Já se disse que no firmamento das artes visuais do Brasil, constituiu-se fenômeno raro o aparecimento de Cícero Dias.
Revelado como “pintor de vanguarda”, com apenas 20 anos de idade, sua pintura inicial apresentava algumas semelhanças com a dos surrealistas, principalmente com a de Chagall, que ele não conhecia, mas tinha referências através da pintura de Ismael Nery.
Cícero Dias realizava uma arte eminentemente brasileira, impregnada do fantástico do Nordeste, com lirismo e sedutora fantasia. Mesmo nas suas abstrações encontramos reminiscências da terra brasileira através do colorido.
Se as suas primeiras obras revelavam uma certa dureza, mostrando que a mão não estava devidamente dominada, revelavam também a força criadora do jovem talento que se arriscava.
Em suas aquarelas dos anos 30 já demonstrava perfeito domínio do desenho e da técnica.
Sua obra passou pelo primitivismo, abstracionismo, lirismo, geometrismo e findou com a fusão do lirismo com o geometrismo. Há quem destaque sua fase de desenhos e pinturas sensuais, impregnadas de sexualidade e certo erotismo quase inocentes, nada pornográficos.
Cícero Dias realizou, verdadeiramente, um surrealismo delicado, não terrível, não dramático, mas cordial e brasileiro, que encantou a todos e que fez Gilberto Freyre declarar que ele possuía “o mais brasileiro dos azuis, o mais pernambucano dos encarnados, o lirismo profundo como em nenhum outro pintor eu conheço”.

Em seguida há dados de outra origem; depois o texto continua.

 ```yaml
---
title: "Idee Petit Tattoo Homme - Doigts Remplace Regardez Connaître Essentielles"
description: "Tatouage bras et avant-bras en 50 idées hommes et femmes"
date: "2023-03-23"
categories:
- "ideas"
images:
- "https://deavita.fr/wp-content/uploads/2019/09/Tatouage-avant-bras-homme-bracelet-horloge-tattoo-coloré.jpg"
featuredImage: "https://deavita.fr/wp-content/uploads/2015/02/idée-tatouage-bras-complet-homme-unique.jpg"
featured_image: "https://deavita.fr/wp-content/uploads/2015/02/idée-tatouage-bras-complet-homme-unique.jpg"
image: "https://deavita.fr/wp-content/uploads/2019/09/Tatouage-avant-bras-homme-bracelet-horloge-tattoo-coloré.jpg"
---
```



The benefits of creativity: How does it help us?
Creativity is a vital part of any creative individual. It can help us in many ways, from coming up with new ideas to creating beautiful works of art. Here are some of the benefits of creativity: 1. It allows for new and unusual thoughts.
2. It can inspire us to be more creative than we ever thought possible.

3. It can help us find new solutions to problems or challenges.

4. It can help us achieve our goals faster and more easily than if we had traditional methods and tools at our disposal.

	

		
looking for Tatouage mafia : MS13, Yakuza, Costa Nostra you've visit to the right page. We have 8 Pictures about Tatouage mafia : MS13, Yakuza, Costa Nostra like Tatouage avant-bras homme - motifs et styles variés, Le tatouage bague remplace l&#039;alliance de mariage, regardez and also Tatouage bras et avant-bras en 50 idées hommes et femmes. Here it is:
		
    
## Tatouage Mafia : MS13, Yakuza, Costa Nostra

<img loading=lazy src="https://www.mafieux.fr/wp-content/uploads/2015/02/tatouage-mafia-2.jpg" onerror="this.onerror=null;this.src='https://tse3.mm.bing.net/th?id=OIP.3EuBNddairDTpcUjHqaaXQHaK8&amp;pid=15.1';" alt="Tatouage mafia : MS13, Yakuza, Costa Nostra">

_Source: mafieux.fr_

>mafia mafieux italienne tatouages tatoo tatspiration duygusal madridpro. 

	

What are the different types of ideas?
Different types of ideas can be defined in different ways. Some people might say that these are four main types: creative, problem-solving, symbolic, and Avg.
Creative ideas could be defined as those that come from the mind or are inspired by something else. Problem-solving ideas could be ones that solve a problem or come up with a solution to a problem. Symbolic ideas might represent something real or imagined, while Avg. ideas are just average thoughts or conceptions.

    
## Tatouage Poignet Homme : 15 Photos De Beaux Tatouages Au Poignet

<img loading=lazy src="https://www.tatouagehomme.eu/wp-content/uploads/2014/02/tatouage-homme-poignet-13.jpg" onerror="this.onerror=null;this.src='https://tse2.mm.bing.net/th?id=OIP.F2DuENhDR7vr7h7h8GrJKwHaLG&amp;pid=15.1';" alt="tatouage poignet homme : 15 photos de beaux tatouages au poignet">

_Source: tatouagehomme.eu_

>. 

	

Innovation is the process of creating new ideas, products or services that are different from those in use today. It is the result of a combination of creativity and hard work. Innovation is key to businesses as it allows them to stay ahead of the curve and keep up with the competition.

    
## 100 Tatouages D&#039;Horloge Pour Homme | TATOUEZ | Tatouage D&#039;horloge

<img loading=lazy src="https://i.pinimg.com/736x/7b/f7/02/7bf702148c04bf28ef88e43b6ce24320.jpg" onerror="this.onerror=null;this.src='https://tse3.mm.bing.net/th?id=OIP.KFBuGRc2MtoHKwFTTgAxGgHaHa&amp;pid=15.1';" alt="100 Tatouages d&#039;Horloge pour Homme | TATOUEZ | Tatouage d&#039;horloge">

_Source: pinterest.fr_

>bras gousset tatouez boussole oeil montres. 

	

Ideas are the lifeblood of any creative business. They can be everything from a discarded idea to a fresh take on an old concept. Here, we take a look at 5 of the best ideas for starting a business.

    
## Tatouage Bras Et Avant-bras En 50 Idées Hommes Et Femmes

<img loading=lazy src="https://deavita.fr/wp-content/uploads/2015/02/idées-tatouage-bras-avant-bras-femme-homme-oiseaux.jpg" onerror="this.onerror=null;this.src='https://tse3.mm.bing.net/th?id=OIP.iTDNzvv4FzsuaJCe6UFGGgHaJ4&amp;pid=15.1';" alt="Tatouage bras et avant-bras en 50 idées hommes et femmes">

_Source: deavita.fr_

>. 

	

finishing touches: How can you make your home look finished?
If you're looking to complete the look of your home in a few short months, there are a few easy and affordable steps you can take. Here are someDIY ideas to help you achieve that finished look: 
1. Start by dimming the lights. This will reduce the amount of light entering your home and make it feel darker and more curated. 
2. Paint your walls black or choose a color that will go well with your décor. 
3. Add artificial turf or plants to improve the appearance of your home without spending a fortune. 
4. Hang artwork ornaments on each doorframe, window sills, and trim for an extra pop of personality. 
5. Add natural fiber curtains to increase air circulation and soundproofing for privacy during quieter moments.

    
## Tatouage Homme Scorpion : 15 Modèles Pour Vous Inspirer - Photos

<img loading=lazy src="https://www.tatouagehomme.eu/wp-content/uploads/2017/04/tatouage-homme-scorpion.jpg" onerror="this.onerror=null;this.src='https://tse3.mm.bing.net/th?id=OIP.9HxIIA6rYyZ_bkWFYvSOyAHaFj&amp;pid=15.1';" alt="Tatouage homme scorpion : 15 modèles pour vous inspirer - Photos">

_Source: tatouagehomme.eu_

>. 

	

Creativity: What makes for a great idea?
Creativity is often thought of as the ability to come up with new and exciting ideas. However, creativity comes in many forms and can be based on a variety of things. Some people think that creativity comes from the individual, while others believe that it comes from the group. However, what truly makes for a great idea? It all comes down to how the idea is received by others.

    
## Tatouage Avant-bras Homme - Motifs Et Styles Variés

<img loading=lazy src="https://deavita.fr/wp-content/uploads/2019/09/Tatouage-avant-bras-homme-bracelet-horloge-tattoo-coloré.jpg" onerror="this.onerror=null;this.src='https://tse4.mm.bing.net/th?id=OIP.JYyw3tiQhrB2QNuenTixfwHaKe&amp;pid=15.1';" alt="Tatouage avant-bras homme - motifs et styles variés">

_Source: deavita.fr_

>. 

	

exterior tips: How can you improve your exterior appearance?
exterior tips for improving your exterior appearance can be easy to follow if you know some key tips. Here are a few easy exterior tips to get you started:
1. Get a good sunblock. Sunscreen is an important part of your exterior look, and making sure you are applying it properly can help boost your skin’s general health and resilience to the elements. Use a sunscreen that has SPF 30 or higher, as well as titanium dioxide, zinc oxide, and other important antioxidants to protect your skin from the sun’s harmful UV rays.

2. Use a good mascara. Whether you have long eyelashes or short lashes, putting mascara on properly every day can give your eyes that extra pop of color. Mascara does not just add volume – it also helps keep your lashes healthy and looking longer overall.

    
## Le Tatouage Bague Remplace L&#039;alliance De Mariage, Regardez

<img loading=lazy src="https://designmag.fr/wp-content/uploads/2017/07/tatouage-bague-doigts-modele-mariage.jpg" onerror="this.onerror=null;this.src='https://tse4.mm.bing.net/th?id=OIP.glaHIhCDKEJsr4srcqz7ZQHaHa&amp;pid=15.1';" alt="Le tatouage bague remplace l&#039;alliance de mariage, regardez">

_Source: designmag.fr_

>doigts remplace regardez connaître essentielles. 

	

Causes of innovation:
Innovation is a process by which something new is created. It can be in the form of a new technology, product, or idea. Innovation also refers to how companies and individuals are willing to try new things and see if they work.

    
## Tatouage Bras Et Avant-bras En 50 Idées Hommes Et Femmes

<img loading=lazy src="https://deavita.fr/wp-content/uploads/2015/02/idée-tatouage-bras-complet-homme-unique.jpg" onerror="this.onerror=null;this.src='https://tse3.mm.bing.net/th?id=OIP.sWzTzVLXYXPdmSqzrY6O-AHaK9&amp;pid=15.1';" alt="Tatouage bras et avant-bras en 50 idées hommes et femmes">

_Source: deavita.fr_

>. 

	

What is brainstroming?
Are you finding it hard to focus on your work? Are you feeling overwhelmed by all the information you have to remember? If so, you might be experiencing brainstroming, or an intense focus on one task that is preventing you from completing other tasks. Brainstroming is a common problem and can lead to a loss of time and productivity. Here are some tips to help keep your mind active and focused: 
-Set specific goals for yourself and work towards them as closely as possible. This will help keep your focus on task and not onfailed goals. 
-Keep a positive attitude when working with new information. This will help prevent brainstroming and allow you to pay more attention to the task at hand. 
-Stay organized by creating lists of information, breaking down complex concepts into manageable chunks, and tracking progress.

Quando passou a residir em Paris, em 1937, e expôs nesse mesmo ano na Galeria Jeanne Castel, arrancou elogios de Pablo Picasso.
Ao ser incluído, em 1952, pelo crítico francês Léon Degand, na exposição de referência intitulada Témoignages pour l’Art Abstrait, passou a expor ao lado de Hans Arp, Calder, Alberto Magnelli, Auguste Herbin e Serge Poliakoff, entre outros – todos expoentes da pintura universal, já naquela época.
Cícero Dias, artista de raízes brasileiras, encontrou sua plena universalidade na temática, nas cores e num conteúdo latino-americano.